# Welcome to my kernel 

## Uber Supply Demand Gap / Exploratory Data Analysis

### BUSINESS OBJECTIVE 

You have an emergency to reach a destination point, but unfortunately no cabs are available or maybe cancelled by cab driver. Most of us faced this situation in our real life, while travelling to Airport or Railway station etc. This will surely effect the revenue and reputation of Uber. Main objective of this case study is to find the actual reason (or) cause of unavailability of the cars.
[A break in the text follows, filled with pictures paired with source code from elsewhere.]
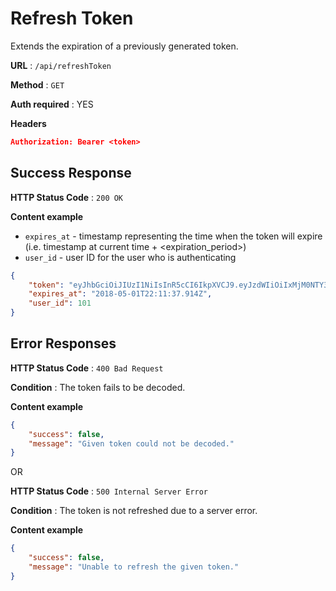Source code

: # Refresh Token

Extends the expiration of a previously generated token.

**URL** : `/api/refreshToken`

**Method** : `GET`

**Auth required** : YES

**Headers**

```json
Authorization: Bearer <token>
```

## Success Response

**HTTP Status Code** : `200 OK`

**Content example**

* `expires_at` - timestamp representing the time when the token will expire (i.e. timestamp at current time + <expiration_period>)
* `user_id` - user ID for the user who is authenticating

```json
{
	"token": "eyJhbGciOiJIUzI1NiIsInR5cCI6IkpXVCJ9.eyJzdWIiOiIxMjM0NTY3ODkwIiwibmFtZSI6IkpvaG4gRG9lIiwiaWF0IjoxNTE2MjM5MDIyfQ.SflKxwRJSMeKKF2QT4fwpMeJf36POk6yJV_adQssw5c",
	"expires_at": "2018-05-01T22:11:37.914Z",
	"user_id": 101
}
```

## Error Responses

**HTTP Status Code** : `400 Bad Request`

**Condition** : The token fails to be decoded.

**Content example**

```json
{
	"success": false,
	"message": "Given token could not be decoded."
}
```

OR

**HTTP Status Code** : `500 Internal Server Error`

**Condition** : The token is not refreshed due to a server error.

**Content example**

```json
{
	"success": false,
	"message": "Unable to refresh the given token."
}
```

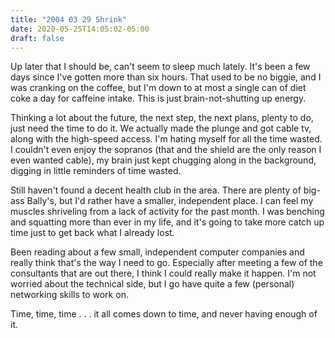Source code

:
 ```yaml
---
title: "2004 03 29 Shrink"
date: 2020-05-25T14:05:02-05:00
draft: false
---
```


Up later that I should be, can't seem to sleep much lately. It's been a few days since I've gotten more than six hours. That used to be no biggie, and I was cranking on the coffee, but I'm down to at most a single can of diet coke a day for caffeine intake. This is just brain-not-shutting up energy.

Thinking a lot about the future, the next step, the next plans, plenty to do, just need the time to do it. We actually made the plunge and got cable tv, along with the high-speed access. I'm hating myself for all the time wasted. I couldn't even enjoy the sopranos (that and the shield are the only reason I even wanted cable), my brain just kept chugging along in the background, digging in little reminders of time wasted.

Still haven't found a decent health club in the area. There are plenty of big-ass Bally's, but I'd rather have a smaller, independent place. I can feel my muscles shriveling from a lack of activity for the past month. I was benching and squatting more than ever in my life, and it's going to take more catch up time just to get back what I already lost.

Been reading about a few small, independent computer companies and really think that's the way I need to go. Especially after meeting a few of the consultants that are out there, I think I could really make it happen. I'm not worried about the technical side, but I go have quite a few (personal) networking skills to work on.

Time, time, time . . . it all comes down to time, and never having enough of it.
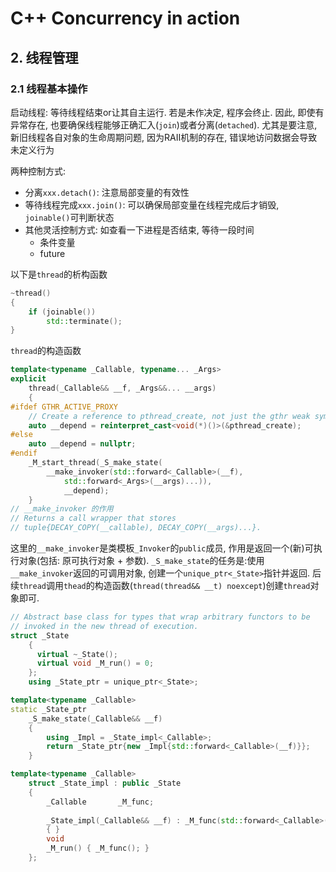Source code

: # C++ Concurrency in action

## 2. 线程管理

### 2.1 线程基本操作

启动线程: 等待线程结束or让其自主运行. 若是未作决定, 程序会终止. 因此, 即使有异常存在, 也要确保线程能够正确汇入(```join```)或者分离(```detached```). 尤其是要注意, 新旧线程各自对象的生命周期问题, 因为RAII机制的存在, 错误地访问数据会导致未定义行为

两种控制方式:

+ 分离```xxx.detach()```: 注意局部变量的有效性
+ 等待线程完成```xxx.join()```: 可以确保局部变量在线程完成后才销毁, ```joinable()```可判断状态
+ 其他灵活控制方式: 如查看一下进程是否结束, 等待一段时间
  + 条件变量
  + future

以下是```thread```的析构函数
```cpp
~thread()
{
    if (joinable())
        std::terminate();
}
```

```thread```的构造函数

```cpp
template<typename _Callable, typename... _Args>
explicit
    thread(_Callable&& __f, _Args&&... __args)
    {
#ifdef GTHR_ACTIVE_PROXY
	// Create a reference to pthread_create, not just the gthr weak symbol.
	auto __depend = reinterpret_cast<void(*)()>(&pthread_create);
#else
	auto __depend = nullptr;
#endif
    _M_start_thread(_S_make_state(
        __make_invoker(std::forward<_Callable>(__f),
            std::forward<_Args>(__args)...)),
            __depend);
    }
// __make_invoker 的作用
// Returns a call wrapper that stores
// tuple{DECAY_COPY(__callable), DECAY_COPY(__args)...}.
```

这里的```__make_invoker```是类模板```_Invoker```的```public```成员, 作用是返回一个(新)可执行对象(包括: 原可执行对象 + 参数). ```_S_make_state```的任务是:使用```__make_invoker```返回的可调用对象, 创建一个```unique_ptr<_State>```指针并返回. 后续```thread```调用```thead```的构造函数(```thread(thread&& __t) noexcept```)创建```thread```对象即可. 


```cpp
// Abstract base class for types that wrap arbitrary functors to be
// invoked in the new thread of execution.
struct _State
    {
      virtual ~_State();
      virtual void _M_run() = 0;
    };
    using _State_ptr = unique_ptr<_State>;

template<typename _Callable>
static _State_ptr
    _S_make_state(_Callable&& __f)
    {
        using _Impl = _State_impl<_Callable>;
        return _State_ptr{new _Impl{std::forward<_Callable>(__f)}};
    }

template<typename _Callable>
    struct _State_impl : public _State
    {
        _Callable		_M_func;
        
        _State_impl(_Callable&& __f) : _M_func(std::forward<_Callable>(__f))
        { }
        void
        _M_run() { _M_func(); }
    };
```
I will try to identify the this problem uber is facing and recommend ways to improve the situation

## Data attributes

There are six attributes associated with each request made by a customer:

1) Request id : A unique identifies of the request

2) Time of request(request timestamp): The date and time at which customer made the trip request

3) Drop-off time (drop timestamp): The drop-off date and time, in case the trip was completed

4) Pickup-up point: The point from which the request was made

5) Driver id: The unique identification number of the driver

6) Status of the request: The final status of the trip, that can be either completed , cancelled by the driver or no cars available 

## Data cleaning  

1)Cleaning the data is very much important in vizualizing and analyzing the data.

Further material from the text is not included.